| Assigned task |
Look through the entries below and show every line containing the word "hermconj".

| Saved data entries |

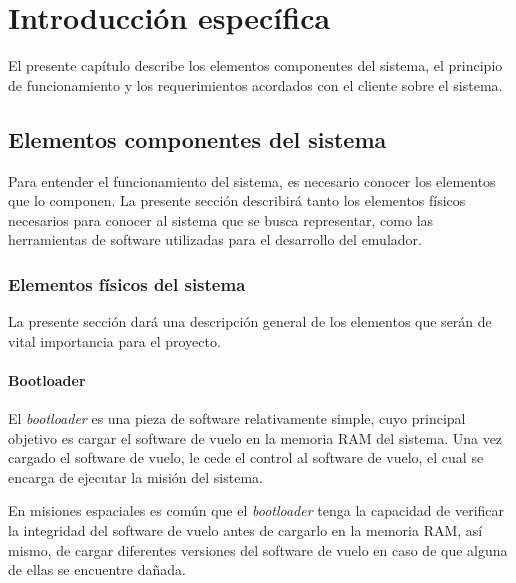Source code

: \chapter{Introducción específica} %

El presente capítulo describe los elementos componentes del sistema, el principio de funcionamiento y los requerimientos acordados con el cliente sobre el sistema.


\label{Chapter2}



\section{Elementos componentes del sistema}
\label{sec:elementos_componentes_sistema}

Para entender el funcionamiento del sistema, es necesario conocer los elementos que lo componen. La presente sección describirá tanto los elementos físicos necesarios para conocer al sistema que se busca representar, como las herramientas de software utilizadas para el desarrollo del emulador.

\subsection{Elementos físicos del sistema}
\label{subsec:elementos_fisicos}

La presente sección dará una descripción general de los elementos que serán de vital importancia para el proyecto.

\subsubsection{Bootloader}
\label{subsec:bootloader}

El \textit{bootloader} es una pieza de software relativamente simple, cuyo principal objetivo es cargar el software de vuelo en la memoria RAM del sistema. Una vez cargado el software de vuelo, le cede el control al software de vuelo, el cual se encarga de ejecutar la misión del sistema.

En misiones espaciales es común que el \textit{bootloader} tenga la capacidad de verificar la integridad del software de vuelo antes de cargarlo en la memoria RAM, así mismo, de cargar diferentes versiones del software de vuelo en caso de que alguna de ellas se encuentre dañada.

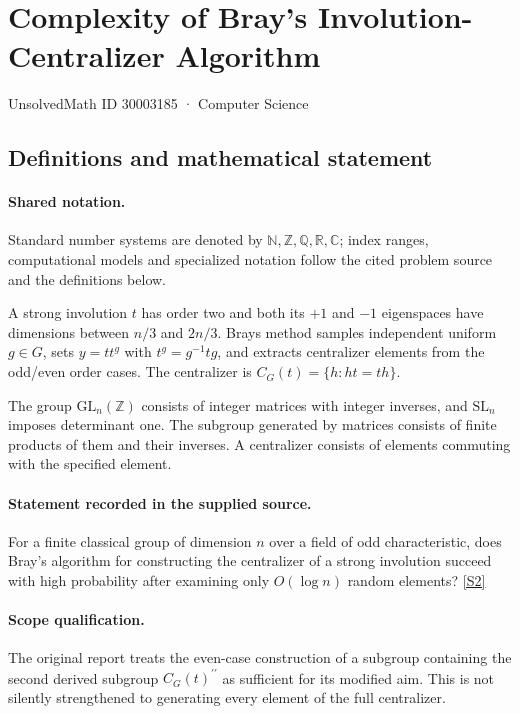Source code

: \documentclass[11pt]{article}
\newcommand{\sref}[2]{\hyperlink{source:#1:#2}{[S#2]}}
\begin{document}
\setcounter{section}{30003184}
\section{Complexity of Bray’s Involution-Centralizer Algorithm}\label{30003185}
{\small\sffamily UnsolvedMath ID 30003185 · Computer Science}
\subsection{Definitions and mathematical statement}

\paragraph{Shared notation.}Standard number systems are denoted by $\mathbb N,\mathbb Z,\mathbb Q,\mathbb R,\mathbb C$; index ranges, computational models and specialized notation follow the cited problem source and the definitions below.


A strong involution $t$ has order two and both its $+1$ and $-1$ eigenspaces have dimensions between $n/3$ and $2n/3$. Bray\textquotesingle s method samples independent uniform $g\in G$, sets $y=tt^g$ with $t^g=g^{-1}tg$, and extracts centralizer elements from the odd/even order cases. The centralizer is $C_G(t)=\{h:ht=th\}$.

The group $\mathrm{GL}_n(\mathbb Z)$ consists of integer matrices with integer inverses, and $\mathrm{SL}_n$ imposes determinant one. The subgroup generated by matrices consists of finite products of them and their inverses. A centralizer consists of elements commuting with the specified element.
\paragraph{Statement recorded in the supplied source.}
For a finite classical group of dimension $n$ over a field of odd characteristic, does Bray's algorithm for constructing the centralizer of a strong involution succeed with high probability after examining only $O(\log n)$ random elements? \sref{30003185}{2}
\paragraph{Scope qualification.}
The original report treats the even-case construction of a subgroup containing the second derived subgroup $C_G(t)^{\prime\prime}$ as sufficient for its modified aim. This is not silently strengthened to generating every element of the full centralizer.
\end{document}
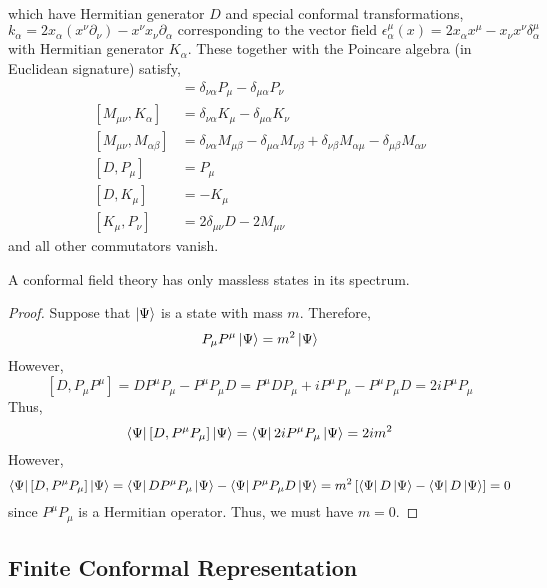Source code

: \documentclass[12pt]{extarticle}
\begin{document}
which have Hermitian generator $D$ and special conformal transformations,
\[ k_\alpha = 2 x_\alpha (x^\nu \partial_\nu) - x^\nu x_\nu \partial_\alpha \text{ corresponding to the vector field } \epsilon_\alpha^\mu(x) = 2 x_\alpha x^\mu - x_\nu x^\nu \delta^\mu_\alpha  \]
with Hermitian generator $K_\alpha$. These together with the Poincare algebra (in Euclidean signature) satisfy,
\begin{align*}
[M_{\mu \nu}, P_\alpha] & = \delta_{\nu \alpha} P_\mu - \delta_{\mu \alpha} P_\nu 
\\
[M_{\mu \nu}, K_{\alpha}] & = \delta_{\nu \alpha} K_\mu - \delta_{\mu \alpha} K_{\nu}
\\
[M_{\mu \nu}, M_{\alpha \beta}] & = \delta_{\nu \alpha} M_{\mu \beta} - \delta_{\mu \alpha} M_{\nu \beta} + \delta_{\nu \beta} M_{\alpha \mu} - \delta_{\mu \beta} M_{\alpha \nu} 
\\
[D, P_\mu] & = P_\mu
\\
[D, K_\mu] & = - K_\mu
\\
[K_\mu, P_\nu] & = 2 \delta_{\mu \nu} D - 2 M_{\mu \nu} 
\end{align*}
and all other commutators vanish. 
\begin{theorem}
A conformal field theory has only massless states in its spectrum. 
\end{theorem}

\begin{proof}
Suppose that $\left| \Psi \right>$ is a state with mass $m$. Therefore,
\[ P_\mu P^\mu \left| \Psi \right> = m^2 \left| \Psi \right> \]
However,
\[ [D, P_\mu P^\mu] = D P^\mu P_\mu - P^\mu P_\mu D = P^\mu D P_\mu + i P^\mu P_\mu   - P^\mu P_\mu D = 2 i P^\mu P_\mu \]
Thus,
\[ \left< \Psi \right| [D, P^\mu P_\mu] \left| \Psi \right> = \left< \Psi \right| 2i P^\mu P_\mu \left| \Psi \right> = 2i m^2 \]
However,
\[ \left< \Psi \right| [D, P^\mu P_\mu] \left| \Psi \right> = \left< \Psi \right| D P^\mu P_\mu \left| \Psi \right> - \left< \Psi \right| P^\mu P_\mu D \left| \Psi \right> = m^2 \left[ \left< \Psi \right| D \left| \Psi \right> - \left< \Psi \right| D \left| \Psi \right> \right] = 0 \]
since $P^\mu P_\mu$ is a Hermitian operator. 
Thus, we must have $m = 0$. 
\end{proof}


\subsection{Finite Conformal Representation}
\end{document}
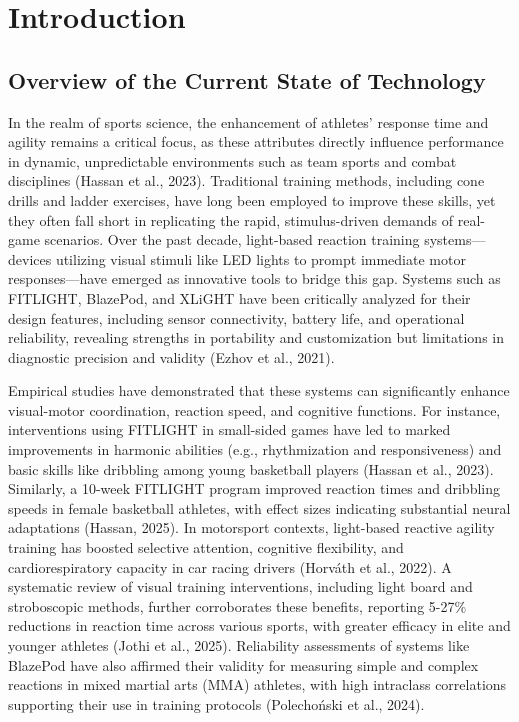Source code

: \chapter{Introduction}
\label{sec:researchdesc}    %

\section{Overview of the Current State of Technology}
\label{sec:overview}

In the realm of sports science, the enhancement of athletes' response time and agility remains a critical focus, as these attributes directly influence performance in dynamic, unpredictable environments such as team sports and combat disciplines (Hassan et al., 2023). Traditional training methods, including cone drills and ladder exercises, have long been employed to improve these skills, yet they often fall short in replicating the rapid, stimulus-driven demands of real-game scenarios. Over the past decade, light-based reaction training systems—devices utilizing visual stimuli like LED lights to prompt immediate motor responses—have emerged as innovative tools to bridge this gap. Systems such as FITLIGHT, BlazePod, and XLiGHT have been critically analyzed for their design features, including sensor connectivity, battery life, and operational reliability, revealing strengths in portability and customization but limitations in diagnostic precision and validity (Ezhov et al., 2021).

Empirical studies have demonstrated that these systems can significantly enhance visual-motor coordination, reaction speed, and cognitive functions. For instance, interventions using FITLIGHT in small-sided games have led to marked improvements in harmonic abilities (e.g., rhythmization and responsiveness) and basic skills like dribbling among young basketball players (Hassan et al., 2023). Similarly, a 10-week FITLIGHT program improved reaction times and dribbling speeds in female basketball athletes, with effect sizes indicating substantial neural adaptations (Hassan, 2025). In motorsport contexts, light-based reactive agility training has boosted selective attention, cognitive flexibility, and cardiorespiratory capacity in car racing drivers (Horváth et al., 2022). A systematic review of visual training interventions, including light board and stroboscopic methods, further corroborates these benefits, reporting 5-27\% reductions in reaction time across various sports, with greater efficacy in elite and younger athletes (Jothi et al., 2025). Reliability assessments of systems like BlazePod have also affirmed their validity for measuring simple and complex reactions in mixed martial arts (MMA) athletes, with high intraclass correlations supporting their use in training protocols (Polechoński et al., 2024).

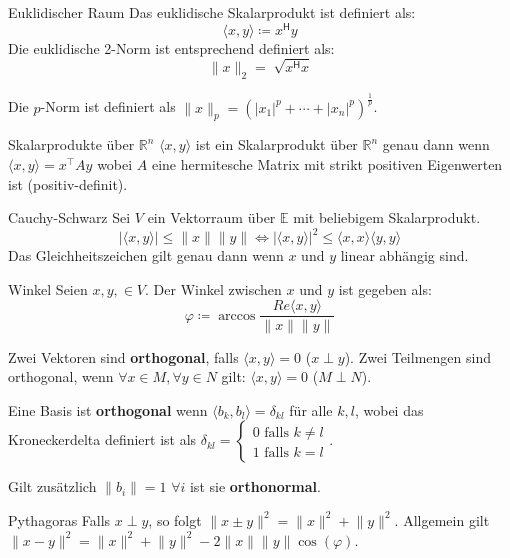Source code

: \documentclass[a4paper,10pt]{article}
\newcommand*{\hermconj}{\mathsf{H}}
\def\R{\mathbb{R}}
\begin{document}
\begin{subbox}{Euklidischer Raum}
  Das euklidische Skalarprodukt ist definiert als: $$\langle x, y \rangle \coloneqq x^\hermconj y$$
  Die euklidische 2-Norm ist entsprechend definiert als: $$\lVert x \rVert_2 = \sqrt[]{x^\hermconj x}$$
\end{subbox}

Die $p$-Norm ist definiert als $\lVert x \rVert_p = (|x_1|^p + \cdots + |x_n|^p)^{\frac{1}{p}}$.

\begin{subbox}{Skalarprodukte über $\R^n$}
  $\langle x, y \rangle$ ist ein Skalarprodukt über $\R^n$ genau dann wenn $\langle x, y \rangle = x^\top A y$ wobei $A$ eine hermitesche Matrix mit strikt positiven Eigenwerten ist (positiv-definit).
\end{subbox}

\begin{mainbox}{Cauchy-Schwarz}
  Sei $V$ ein Vektorraum über $\mathbb{E}$ mit beliebigem Skalarprodukt.
  $$| \langle x, y \rangle | \leq \lVert x \rVert \lVert y \rVert \iff | \langle x, y \rangle |^2 \leq \langle x, x \rangle \langle y, y \rangle$$
  Das Gleichheitszeichen gilt genau dann wenn $x$ und $y$ linear abhängig sind.
\end{mainbox}

\begin{subbox}{Winkel}
  Seien $x, y, \in V$. Der Winkel zwischen $x$ und $y$ ist gegeben als:
  $$\varphi \coloneqq \arccos \frac{Re \langle x, y \rangle}{\lVert x \rVert \lVert y \rVert}$$
\end{subbox}

Zwei Vektoren sind \textbf{orthogonal}, falls $\langle x, y \rangle = 0$ ($x \perp y$). Zwei Teilmengen sind orthogonal, wenn $\forall x \in M, \forall y \in N$ gilt: $\langle x, y \rangle = 0$ ($M \perp N$).

Eine Basis ist \textbf{orthogonal} wenn $\langle b_k, b_l \rangle = \delta_{kl}$ für alle $k, l$, wobei das Kroneckerdelta definiert ist als
$\delta_{kl} = \begin{cases}
  0\text{ falls }k \neq l \\
  1\text{ falls }k = l
\end{cases}$.

Gilt zusätzlich $\lVert b_i \rVert = 1$ $\forall i$ ist sie \textbf{orthonormal}.

\begin{subbox}{Pythagoras}
  Falls $x \perp y$, so folgt $\lVert x \pm y \rVert^2 = \lVert x \rVert^2 + \lVert y \rVert^2$. Allgemein gilt $\lVert x - y \rVert^2 = \lVert x \rVert^2 + \lVert y \rVert^2 - 2 \lVert x \rVert \lVert y \rVert \cos (\varphi)$.
\end{subbox}
\end{document}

| Exercise response |
\newcommand*{\hermconj}{\mathsf{H}}
  Das euklidische Skalarprodukt ist definiert als: $$\langle x, y \rangle \coloneqq x^\hermconj y$$
  Die euklidische 2-Norm ist entsprechend definiert als: $$\lVert x \rVert_2 = \sqrt[]{x^\hermconj x}$$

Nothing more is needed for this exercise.